Where the records below show a line containing "We reuse fermionic", start copying; end with the line containing "reduced matrix elements", and copy it too.

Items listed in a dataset
——
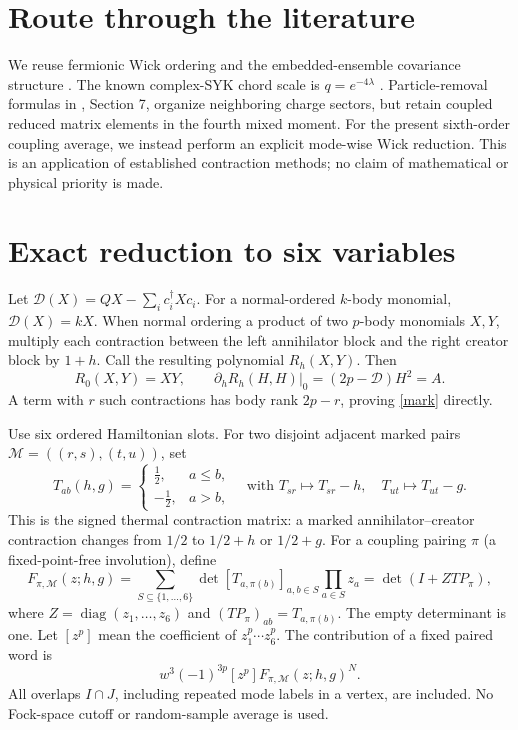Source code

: \documentclass[11pt,a4paper]{article}
\begin{document}
\section{Route through the literature}
We reuse fermionic Wick ordering \cite{ferialdi} and the embedded-ensemble
covariance structure \cite{kota,kv}. The known complex-SYK chord scale is
$q=e^{-4\lambda}$ \cite{bnr}. Particle-removal formulas in \cite{kv},
Section 7, organize neighboring charge sectors, but retain coupled
reduced matrix elements in the fourth mixed moment. For the present
sixth-order coupling average, we instead perform an explicit mode-wise
Wick reduction. This is an application of established contraction methods;
no claim of mathematical or physical priority is made.

\newpage
\section{Exact reduction to six variables}
Let $\mathcal D(X)=QX-\sum_i c_i^\dagger Xc_i$.
For a normal-ordered $k$-body monomial, $\mathcal D(X)=kX$.
When normal ordering a product of two $p$-body monomials $X,Y$, multiply
each contraction between the left annihilator block and the right creator
block by $1+h$. Call the resulting polynomial $R_h(X,Y)$. Then
\begin{equation}
 R_0(X,Y)=XY,\qquad
 \left.\partial_h R_h(H,H)\right|_0=(2p-\mathcal D)H^2=A.\label{mark}
\end{equation}
A term with $r$ such contractions has body rank $2p-r$, proving
\eqref{mark} directly.

Use six ordered Hamiltonian slots. For two disjoint adjacent marked
pairs $\mathcal M=((r,s),(t,u))$, set
\begin{equation}
 T_{ab}(h,g)=
 \begin{cases}\tfrac12,&a\le b,\\-\tfrac12,&a>b,\end{cases}
 \quad\text{with }T_{sr}\mapsto T_{sr}-h,\quad T_{ut}\mapsto T_{ut}-g.
\end{equation}
This is the signed thermal contraction matrix: a marked annihilator--creator
contraction changes from $1/2$ to $1/2+h$ or $1/2+g$.
For a coupling pairing $\pi$ (a fixed-point-free involution), define
\begin{equation}
 F_{\pi,\mathcal M}(z;h,g)=
 \sum_{S\subseteq\{1,\ldots,6\}}
   \det[T_{a,\pi(b)}]_{a,b\in S}\prod_{a\in S}z_a
 =\det(I+ZT P_\pi),\label{poly}
\end{equation}
where $Z=\operatorname{diag}(z_1,\ldots,z_6)$ and
$(TP_\pi)_{ab}=T_{a,\pi(b)}$. The empty determinant is one.
Let $[z^p]$ mean the coefficient of $z_1^p\cdots z_6^p$.
The contribution of a fixed paired word is
\begin{equation}
 w^3(-1)^{3p}[z^p]F_{\pi,\mathcal M}(z;h,g)^N.\label{finiteword}
\end{equation}
All overlaps $I\cap J$, including repeated mode labels in a vertex,
are included. No Fock-space cutoff or random-sample average is used.
\end{document}
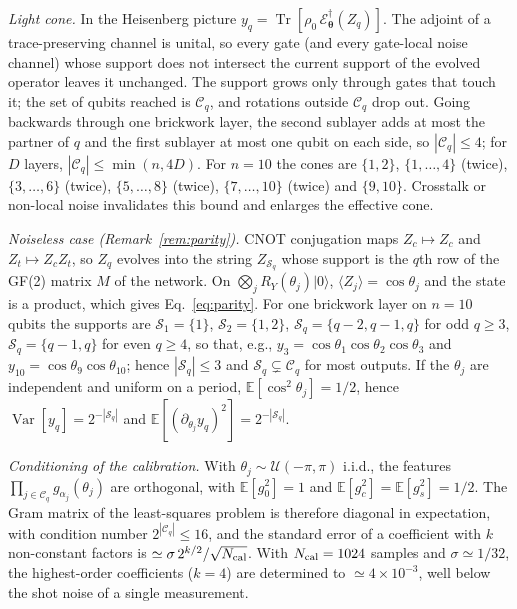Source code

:\documentclass[floatfix,aps,pra,twocolumn,superscriptaddress,10pt,nofootinbib]{revtex4-2}
\begin{document}
\begin{appendices}
\emph{Light cone.} In the Heisenberg picture $y_q=\operatorname{Tr}[\rho_0\,\mathcal E^\dagger_{\bm\theta}(Z_q)]$. The adjoint of a trace-preserving channel is unital, so every gate (and every gate-local noise channel) whose support does not intersect the current support of the evolved operator leaves it unchanged. The support grows only through gates that touch it; the set of qubits reached is $\mathcal C_q$, and rotations outside $\mathcal C_q$ drop out. Going backwards through one brickwork layer, the second sublayer adds at most the partner of $q$ and the first sublayer at most one qubit on each side, so $|\mathcal C_q|\le4$; for $D$ layers, $|\mathcal C_q|\le\min(n,4D)$. For $n=10$ the cones are $\{1,2\}$, $\{1,\dots,4\}$ (twice), $\{3,\dots,6\}$ (twice), $\{5,\dots,8\}$ (twice), $\{7,\dots,10\}$ (twice) and $\{9,10\}$. Crosstalk or non-local noise invalidates this bound and enlarges the effective cone.

\emph{Noiseless case (Remark~\ref{rem:parity}).} CNOT conjugation maps $Z_c\mapsto Z_c$ and $Z_t\mapsto Z_cZ_t$, so $Z_q$ evolves into the string $Z_{\mathcal S_q}$ whose support is the $q$th row of the GF(2) matrix $M$ of the network. On $\bigotimes_jR_Y(\theta_j)|0\rangle$, $\langle Z_j\rangle=\cos\theta_j$ and the state is a product, which gives Eq.~\eqref{eq:parity}. For one brickwork layer on $n=10$ qubits the supports are $\mathcal S_1=\{1\}$, $\mathcal S_2=\{1,2\}$, $\mathcal S_{q}=\{q-2,q-1,q\}$ for odd $q\ge3$, $\mathcal S_q=\{q-1,q\}$ for even $q\ge4$, so that, e.g., $y_3=\cos\theta_1\cos\theta_2\cos\theta_3$ and $y_{10}=\cos\theta_9\cos\theta_{10}$; hence $|\mathcal S_q|\le3$ and $\mathcal S_q\subsetneq\mathcal C_q$ for most outputs. If the $\theta_j$ are independent and uniform on a period, $\mathbb E[\cos^2\theta_j]=1/2$, hence $\operatorname{Var}[y_q]=2^{-|\mathcal S_q|}$ and $\mathbb E[(\partial_{\theta_j}y_q)^2]=2^{-|\mathcal S_q|}$.

\emph{Conditioning of the calibration.} With $\theta_j\sim\mathcal U(-\pi,\pi)$ i.i.d., the features $\prod_{j\in\mathcal C_q}g_{\alpha_j}(\theta_j)$ are orthogonal, with $\mathbb E[g_0^2]=1$ and $\mathbb E[g_c^2]=\mathbb E[g_s^2]=1/2$. The Gram matrix of the least-squares problem is therefore diagonal in expectation, with condition number $2^{|\mathcal C_q|}\le16$, and the standard error of a coefficient with $k$ non-constant factors is $\simeq\sigma\,2^{k/2}/\sqrt{N_{\rm cal}}$. With $N_{\rm cal}=1024$ samples and $\sigma\simeq1/32$, the highest-order coefficients ($k=4$) are determined to $\simeq4\times10^{-3}$, well below the shot noise of a single measurement.


\end{appendices}
\end{document}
——
• **Solution to this exercise**
We reuse fermionic Wick ordering \cite{ferialdi} and the embedded-ensemble
covariance structure \cite{kota,kv}. The known complex-SYK chord scale is
$q=e^{-4\lambda}$ \cite{bnr}. Particle-removal formulas in \cite{kv},
Section 7, organize neighboring charge sectors, but retain coupled
reduced matrix elements in the fourth mixed moment. For the present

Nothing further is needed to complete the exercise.